O evento iniciou com a leitura da carta encaminhada pelo tunisiano Abdellatif Ghedira, diretor executivo do International Olive Council, destacando a iniciativa do concurso como 'um orgulho para o mundo da oliveira'. “O workshop é um evento histórico para pesquisa e produção, um esforço para disseminar conhecimento na comunidade e discutir o presente e futuro na comunidade, além de ser um indicativo da grande importância que a olivicultura tem para o país", pontuou.
“Excelente a organização que nos proporcionaram durante todos estes dias em Bagé. Tudo esteve dentro do previsto e como necessitávamos. O público interessado também esteve bastante presente em todos os eventos, o que também possibilitou troca mútua de informações em torno do tema”, destacou o idealizador do Sudoliva, Gianfranco Flores.


Premiação
Competiram 50 amostras de azeite de oliva do Uruguai, Chile, Brasil e Peru, divididos em três categorias: frutado leve, frutado médio e frutado intenso. Na categoria frutado leve, levou para casa o ouro o azeite extra virgem Serrano Arbequina, do Uruguai, seguido por La Pataca, do Brasil e Olivares Santa Laura Arbosana, também do Uruguai, que foram prata e bronze, respectivamente. Nesta categoria, também recebeu menção honrosa o azeite uruguaio Serrano Picual.
Na categoria frutado médio, o ouro ficou com Tuperci Trivarietal, do Uruguai; a prata foi para Del Búho Coratina, outro azeite uruguaio; e o brasileiro Olivais da Fonte Arbequina, com o bronze. Menção honrosa nesta categoria para o brasileiro Estância das Oliveiras.
Na categoria mais aguardada da noite, frutado intenso, o ouro ficou com o brasileiro Olivas do Sul Blend Ri serva D´oro; seguido pelo Fundo Verde, do Peru, como prata e Olivas do Sul Arbosana como bronze. O uruguaio Olivares de Santa Laura Manzanilla foi a menção honrosa da noite para esta categoria.

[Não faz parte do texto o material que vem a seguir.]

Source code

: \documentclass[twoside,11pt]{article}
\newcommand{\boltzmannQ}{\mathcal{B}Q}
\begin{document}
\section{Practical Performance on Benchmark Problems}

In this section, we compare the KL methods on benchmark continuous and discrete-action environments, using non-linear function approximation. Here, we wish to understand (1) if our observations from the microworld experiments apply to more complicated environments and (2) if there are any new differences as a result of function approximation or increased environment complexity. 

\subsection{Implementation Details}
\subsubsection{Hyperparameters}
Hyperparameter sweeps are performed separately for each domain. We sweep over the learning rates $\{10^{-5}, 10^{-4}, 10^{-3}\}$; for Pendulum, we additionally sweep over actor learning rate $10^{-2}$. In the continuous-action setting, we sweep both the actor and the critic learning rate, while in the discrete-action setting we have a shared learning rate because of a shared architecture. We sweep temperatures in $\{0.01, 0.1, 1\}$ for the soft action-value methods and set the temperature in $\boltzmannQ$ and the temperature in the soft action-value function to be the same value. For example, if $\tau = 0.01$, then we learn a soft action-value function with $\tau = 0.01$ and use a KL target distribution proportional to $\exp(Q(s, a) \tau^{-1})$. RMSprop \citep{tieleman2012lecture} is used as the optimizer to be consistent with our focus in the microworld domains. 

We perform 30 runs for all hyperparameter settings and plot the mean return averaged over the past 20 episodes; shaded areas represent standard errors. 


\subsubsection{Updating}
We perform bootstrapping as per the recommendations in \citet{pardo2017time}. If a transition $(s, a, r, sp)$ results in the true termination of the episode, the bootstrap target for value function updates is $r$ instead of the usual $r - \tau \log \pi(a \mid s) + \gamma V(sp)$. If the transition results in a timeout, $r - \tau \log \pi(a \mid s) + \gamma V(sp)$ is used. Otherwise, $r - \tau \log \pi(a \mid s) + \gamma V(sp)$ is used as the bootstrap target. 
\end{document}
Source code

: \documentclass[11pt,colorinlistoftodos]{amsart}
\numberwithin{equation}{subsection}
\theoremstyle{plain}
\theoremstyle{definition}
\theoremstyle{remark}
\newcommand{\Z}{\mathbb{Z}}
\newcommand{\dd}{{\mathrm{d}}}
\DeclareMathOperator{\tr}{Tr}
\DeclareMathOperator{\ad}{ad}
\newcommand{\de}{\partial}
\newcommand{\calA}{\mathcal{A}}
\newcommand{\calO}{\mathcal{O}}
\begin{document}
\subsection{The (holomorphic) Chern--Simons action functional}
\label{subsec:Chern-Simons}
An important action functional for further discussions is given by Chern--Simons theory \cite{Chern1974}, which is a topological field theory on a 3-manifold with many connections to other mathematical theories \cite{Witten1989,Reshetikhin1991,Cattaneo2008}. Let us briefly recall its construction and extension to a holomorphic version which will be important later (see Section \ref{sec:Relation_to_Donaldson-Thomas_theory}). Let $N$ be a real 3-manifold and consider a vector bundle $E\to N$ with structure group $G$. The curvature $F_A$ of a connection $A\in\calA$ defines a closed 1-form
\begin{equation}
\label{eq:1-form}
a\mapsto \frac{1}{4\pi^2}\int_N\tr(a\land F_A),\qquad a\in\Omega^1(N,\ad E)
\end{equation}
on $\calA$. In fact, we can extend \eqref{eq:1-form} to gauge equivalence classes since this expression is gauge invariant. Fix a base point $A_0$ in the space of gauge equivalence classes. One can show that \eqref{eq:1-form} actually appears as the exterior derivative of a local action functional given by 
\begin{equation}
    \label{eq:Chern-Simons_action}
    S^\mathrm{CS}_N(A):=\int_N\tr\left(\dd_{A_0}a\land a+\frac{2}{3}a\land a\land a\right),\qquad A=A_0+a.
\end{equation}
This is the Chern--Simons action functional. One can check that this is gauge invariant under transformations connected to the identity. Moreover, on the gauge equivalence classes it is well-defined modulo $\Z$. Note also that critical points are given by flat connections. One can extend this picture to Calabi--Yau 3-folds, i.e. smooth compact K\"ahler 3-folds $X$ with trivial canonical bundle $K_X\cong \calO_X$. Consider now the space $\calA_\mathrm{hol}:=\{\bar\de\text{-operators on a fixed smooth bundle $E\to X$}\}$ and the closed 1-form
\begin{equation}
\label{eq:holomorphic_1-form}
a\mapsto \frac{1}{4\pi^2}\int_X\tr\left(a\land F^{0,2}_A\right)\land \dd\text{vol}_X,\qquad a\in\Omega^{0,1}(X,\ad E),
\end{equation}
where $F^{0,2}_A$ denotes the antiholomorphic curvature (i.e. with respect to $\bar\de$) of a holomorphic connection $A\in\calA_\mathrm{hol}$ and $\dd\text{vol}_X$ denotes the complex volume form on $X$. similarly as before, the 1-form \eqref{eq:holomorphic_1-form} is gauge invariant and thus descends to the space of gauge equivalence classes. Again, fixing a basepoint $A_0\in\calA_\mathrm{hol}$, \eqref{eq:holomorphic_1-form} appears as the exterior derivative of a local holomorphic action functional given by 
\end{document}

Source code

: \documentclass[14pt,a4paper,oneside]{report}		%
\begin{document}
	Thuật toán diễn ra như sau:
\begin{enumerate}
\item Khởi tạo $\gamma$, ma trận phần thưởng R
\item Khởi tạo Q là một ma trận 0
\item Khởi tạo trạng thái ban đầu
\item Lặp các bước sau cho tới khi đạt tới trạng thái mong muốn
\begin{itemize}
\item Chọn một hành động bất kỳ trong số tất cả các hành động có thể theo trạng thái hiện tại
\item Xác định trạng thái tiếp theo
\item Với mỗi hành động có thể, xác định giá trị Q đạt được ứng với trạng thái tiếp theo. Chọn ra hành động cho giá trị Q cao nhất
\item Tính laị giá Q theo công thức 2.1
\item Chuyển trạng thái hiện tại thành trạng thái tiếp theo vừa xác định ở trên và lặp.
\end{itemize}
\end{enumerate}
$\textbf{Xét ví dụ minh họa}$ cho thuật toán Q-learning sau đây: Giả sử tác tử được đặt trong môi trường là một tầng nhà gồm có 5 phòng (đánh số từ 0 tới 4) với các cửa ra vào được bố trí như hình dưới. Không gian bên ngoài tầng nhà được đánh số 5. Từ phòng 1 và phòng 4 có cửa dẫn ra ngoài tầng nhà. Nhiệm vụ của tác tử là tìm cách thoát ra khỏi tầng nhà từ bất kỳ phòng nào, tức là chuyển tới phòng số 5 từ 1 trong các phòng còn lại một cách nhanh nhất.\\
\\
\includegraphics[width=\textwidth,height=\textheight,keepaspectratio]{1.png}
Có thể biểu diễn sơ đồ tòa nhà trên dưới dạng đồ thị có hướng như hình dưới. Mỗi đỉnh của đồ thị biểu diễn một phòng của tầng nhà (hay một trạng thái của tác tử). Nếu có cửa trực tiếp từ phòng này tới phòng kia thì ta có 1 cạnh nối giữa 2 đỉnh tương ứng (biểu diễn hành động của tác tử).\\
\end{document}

Levando para casa dois troféus da categoria considerada a "mais difícil", José Alberto Aued, proprietário dos azeites Olivas do Sul, é veterano de premiações. Há 10 anos, no mercado, o empresário já acumula mais de 20 premiações internacionais, com troféus recebidos na Itália, Argentina, Peru e Nova York.
A premiação na Rainha da Fronteira tem um sabor especial para a empresa de Cachoeira do Sul. "Essa foi a primeira vez que mandamos amostra para o Sudoliva e nos honra muito termos sido agraciados com a medalha de ouro e bronze na mesma categoria. Foi uma semana de palestras maravilhosas, com programação intensa. Parabéns a Bagé por sediar o evento, que foi um sucesso", destaca.
Com pomar de 25 hectares implantado, em 2006, em Cachoeira do Sul, e 100 hectares, em Encruzilhada, ainda em preparo para produção, o azeite, um ano após sua primeira extração, já constava no Flos Olei Guide, guia italiano que divulga os 500 melhores azeites extra virgens do mundo. "De lá para cá temos sempre nos esmerado muito no pomar, para garantir a qualidade do fruto e, consequentemente, do azeite. Temos realizado muitos experimentos de cultivares, mas nossa produção é centrada em arbequina, arbosana, koroneiki, coratina", conta.